Saddam Hussein’s invasion and annexation of Kuwait attracted near universal condemnation at the U.N.—even from Russia and Syria. Some basic principles are inconveniently universal, not “ad nationem,” principles. That is why the voting statistics at the U.N. are so interesting. Moscow’s actual supporters are few—and notoriously not nice. The common factor they share with most of the abstainers, is that anyone taking part in any kind of protest in their countries would be in for an uncomfortable experience. The abstentions however do not mean support for the invasion but rather, in the amoral words of Secretary of State James Baker over the Balkans, “we don’t have a dog in this fight.”
So, we must also consider the “Good Samaritan” effect—or the absence of it. Unlike the character in the parable, most people, and most countries, would deplore the crime but would not intervene to prevent or help. There is a certain sordid self-interested sense to this. Why on earth would any but the most highly principled developing country harm its economy by applying sanctions on Russia, while Europe and the U.S. continue to strengthen Putin’s sinews of war by gorging him on petrodollars?

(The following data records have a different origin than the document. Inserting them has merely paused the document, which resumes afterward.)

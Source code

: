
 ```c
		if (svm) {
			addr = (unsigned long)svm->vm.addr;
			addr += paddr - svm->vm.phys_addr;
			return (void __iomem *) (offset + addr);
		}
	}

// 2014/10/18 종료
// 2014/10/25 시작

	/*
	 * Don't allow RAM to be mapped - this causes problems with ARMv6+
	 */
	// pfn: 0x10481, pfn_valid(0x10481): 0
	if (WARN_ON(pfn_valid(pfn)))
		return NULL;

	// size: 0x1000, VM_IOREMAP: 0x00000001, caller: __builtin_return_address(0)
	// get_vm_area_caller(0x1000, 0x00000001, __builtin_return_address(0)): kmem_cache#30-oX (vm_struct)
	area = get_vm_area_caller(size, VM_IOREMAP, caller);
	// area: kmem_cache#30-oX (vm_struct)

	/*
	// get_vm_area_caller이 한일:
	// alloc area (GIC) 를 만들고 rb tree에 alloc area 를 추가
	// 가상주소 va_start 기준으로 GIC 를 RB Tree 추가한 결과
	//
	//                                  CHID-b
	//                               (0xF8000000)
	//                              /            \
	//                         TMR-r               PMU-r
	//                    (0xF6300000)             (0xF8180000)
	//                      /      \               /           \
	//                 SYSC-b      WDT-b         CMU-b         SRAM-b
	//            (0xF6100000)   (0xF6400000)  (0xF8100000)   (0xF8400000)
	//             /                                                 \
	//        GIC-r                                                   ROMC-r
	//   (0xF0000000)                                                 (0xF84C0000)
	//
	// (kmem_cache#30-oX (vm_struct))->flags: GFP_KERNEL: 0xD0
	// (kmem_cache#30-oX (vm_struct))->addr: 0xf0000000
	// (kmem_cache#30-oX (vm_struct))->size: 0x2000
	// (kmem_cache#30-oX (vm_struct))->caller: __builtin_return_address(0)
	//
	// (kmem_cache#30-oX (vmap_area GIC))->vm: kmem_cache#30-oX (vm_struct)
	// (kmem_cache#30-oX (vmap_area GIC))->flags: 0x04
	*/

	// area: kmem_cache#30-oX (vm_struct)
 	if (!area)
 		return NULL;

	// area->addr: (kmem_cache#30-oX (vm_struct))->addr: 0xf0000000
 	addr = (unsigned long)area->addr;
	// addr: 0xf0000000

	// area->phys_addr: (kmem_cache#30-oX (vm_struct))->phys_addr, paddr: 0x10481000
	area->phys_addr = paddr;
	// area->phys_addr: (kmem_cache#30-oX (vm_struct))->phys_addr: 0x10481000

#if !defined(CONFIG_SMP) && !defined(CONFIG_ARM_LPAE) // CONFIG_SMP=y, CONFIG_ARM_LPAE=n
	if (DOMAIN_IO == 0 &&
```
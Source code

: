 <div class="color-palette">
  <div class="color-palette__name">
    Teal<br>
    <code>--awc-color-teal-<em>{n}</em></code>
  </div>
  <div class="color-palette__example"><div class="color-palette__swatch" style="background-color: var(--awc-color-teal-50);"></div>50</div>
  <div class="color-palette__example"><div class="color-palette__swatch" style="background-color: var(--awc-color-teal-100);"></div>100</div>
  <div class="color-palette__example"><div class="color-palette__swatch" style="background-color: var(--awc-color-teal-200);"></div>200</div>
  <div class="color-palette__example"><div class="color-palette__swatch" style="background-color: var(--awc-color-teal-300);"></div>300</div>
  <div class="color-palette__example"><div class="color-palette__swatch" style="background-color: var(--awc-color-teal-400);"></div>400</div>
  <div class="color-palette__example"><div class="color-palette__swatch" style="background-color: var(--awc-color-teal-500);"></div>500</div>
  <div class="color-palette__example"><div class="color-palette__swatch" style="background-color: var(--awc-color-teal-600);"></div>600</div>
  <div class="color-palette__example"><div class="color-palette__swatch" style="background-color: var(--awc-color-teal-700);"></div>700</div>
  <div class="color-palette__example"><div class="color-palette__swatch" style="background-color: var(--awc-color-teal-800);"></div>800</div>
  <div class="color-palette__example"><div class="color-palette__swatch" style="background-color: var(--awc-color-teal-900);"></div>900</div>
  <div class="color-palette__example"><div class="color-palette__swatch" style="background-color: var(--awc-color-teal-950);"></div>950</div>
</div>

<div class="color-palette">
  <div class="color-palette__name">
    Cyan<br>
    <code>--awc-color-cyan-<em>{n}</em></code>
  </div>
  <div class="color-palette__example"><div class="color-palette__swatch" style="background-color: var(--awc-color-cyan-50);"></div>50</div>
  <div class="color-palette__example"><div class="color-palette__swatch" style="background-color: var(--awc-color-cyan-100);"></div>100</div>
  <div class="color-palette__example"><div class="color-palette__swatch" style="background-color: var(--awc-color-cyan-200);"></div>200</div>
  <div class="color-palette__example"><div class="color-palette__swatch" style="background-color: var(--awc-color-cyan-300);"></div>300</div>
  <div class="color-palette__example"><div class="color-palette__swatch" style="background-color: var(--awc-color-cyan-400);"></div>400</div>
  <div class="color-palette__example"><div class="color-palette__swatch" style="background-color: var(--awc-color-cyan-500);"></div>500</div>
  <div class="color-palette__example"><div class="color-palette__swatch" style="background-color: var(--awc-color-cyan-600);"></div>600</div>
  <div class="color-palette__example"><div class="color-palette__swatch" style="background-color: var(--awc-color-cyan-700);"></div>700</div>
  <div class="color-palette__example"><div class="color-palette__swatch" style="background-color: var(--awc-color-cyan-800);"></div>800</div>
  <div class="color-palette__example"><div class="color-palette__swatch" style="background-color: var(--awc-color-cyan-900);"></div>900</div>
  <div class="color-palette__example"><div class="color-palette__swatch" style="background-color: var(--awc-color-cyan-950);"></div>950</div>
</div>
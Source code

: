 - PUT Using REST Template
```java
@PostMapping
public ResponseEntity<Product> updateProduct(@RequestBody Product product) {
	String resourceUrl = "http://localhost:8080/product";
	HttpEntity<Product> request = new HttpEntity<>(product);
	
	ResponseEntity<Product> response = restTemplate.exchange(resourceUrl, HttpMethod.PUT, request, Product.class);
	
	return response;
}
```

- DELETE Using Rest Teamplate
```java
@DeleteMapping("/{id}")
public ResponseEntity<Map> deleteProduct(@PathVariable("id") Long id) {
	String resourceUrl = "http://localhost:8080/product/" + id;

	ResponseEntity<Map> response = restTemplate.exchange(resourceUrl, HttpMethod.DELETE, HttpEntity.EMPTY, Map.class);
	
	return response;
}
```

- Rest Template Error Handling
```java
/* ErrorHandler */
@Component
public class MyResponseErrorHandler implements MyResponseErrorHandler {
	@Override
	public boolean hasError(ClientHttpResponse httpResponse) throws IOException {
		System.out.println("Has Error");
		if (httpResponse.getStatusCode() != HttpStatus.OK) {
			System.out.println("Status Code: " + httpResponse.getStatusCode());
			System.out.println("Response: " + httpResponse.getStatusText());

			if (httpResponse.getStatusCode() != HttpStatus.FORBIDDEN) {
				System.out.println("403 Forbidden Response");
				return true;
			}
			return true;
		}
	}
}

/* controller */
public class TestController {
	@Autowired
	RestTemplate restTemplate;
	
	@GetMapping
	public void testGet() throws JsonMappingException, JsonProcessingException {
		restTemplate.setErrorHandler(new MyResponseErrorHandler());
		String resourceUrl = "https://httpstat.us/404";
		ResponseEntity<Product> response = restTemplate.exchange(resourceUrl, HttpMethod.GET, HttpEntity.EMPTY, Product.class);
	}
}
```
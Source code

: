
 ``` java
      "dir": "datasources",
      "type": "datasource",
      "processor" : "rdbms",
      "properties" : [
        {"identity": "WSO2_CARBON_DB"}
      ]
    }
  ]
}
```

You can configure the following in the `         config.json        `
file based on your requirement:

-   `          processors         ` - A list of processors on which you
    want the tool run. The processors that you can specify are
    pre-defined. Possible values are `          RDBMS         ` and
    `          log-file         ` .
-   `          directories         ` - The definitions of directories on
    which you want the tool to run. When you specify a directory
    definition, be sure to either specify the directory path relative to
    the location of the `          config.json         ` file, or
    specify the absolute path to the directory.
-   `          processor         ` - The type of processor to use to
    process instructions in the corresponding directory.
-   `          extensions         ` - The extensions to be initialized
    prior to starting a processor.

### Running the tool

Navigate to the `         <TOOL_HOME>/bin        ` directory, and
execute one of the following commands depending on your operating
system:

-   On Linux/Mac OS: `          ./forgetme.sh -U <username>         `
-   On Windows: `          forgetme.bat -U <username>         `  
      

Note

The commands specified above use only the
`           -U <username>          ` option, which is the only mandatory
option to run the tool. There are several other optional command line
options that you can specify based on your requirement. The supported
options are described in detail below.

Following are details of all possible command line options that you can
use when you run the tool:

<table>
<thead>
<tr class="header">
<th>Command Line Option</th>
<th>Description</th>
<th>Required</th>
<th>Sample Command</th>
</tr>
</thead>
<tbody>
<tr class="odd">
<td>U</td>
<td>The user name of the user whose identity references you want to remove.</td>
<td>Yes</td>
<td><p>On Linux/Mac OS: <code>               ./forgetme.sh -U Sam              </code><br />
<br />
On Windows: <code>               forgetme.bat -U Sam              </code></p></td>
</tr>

As a result, this 2022 U.N. General Assembly re-raised the fundamental question about the organization. What is it for? The bedrock injunction in the U.N. Charter says it is “To save succeeding generations from the scourge of war,” backed by an affirmation of the principle of non-aggression and outlawing the acquisition of territory by force. It was, after all, the attempts to redraw the boundaries of Europe and Asia by force that led to World War II, whose lessons the U.N. Charter was intended to incorporate. It did not mean that borders are fixed forever, but they are not to be altered by force or threats of force.
The injunction has remained amazingly durable. Even Israel, the most notorious offender, usually wriggles in a kabalistic way, wallowing in the small print of the law to argue that the territories it has seized are “disputed” rather than occupied since they were not taken from a recognized state. Jordan’s claim to the West Bank was dubious and only based on tacit Western and Israeli connivance in the Hashemite landgrab, and Egypt never claimed Gaza, which lends a tiny sliver of credence to Israeli claims that these territories are not “occupied”—but they were certainly acquired by force. Ironically, of course, they have no such excuses for the Golan Heights which were unequivocally recognized as part of Syria until the U.S. accepted their annexation. But that was the U.S., under Trump, not the U.N. so it has all the legal force of a passer-by telling a car thief, “you stole it fair and square.”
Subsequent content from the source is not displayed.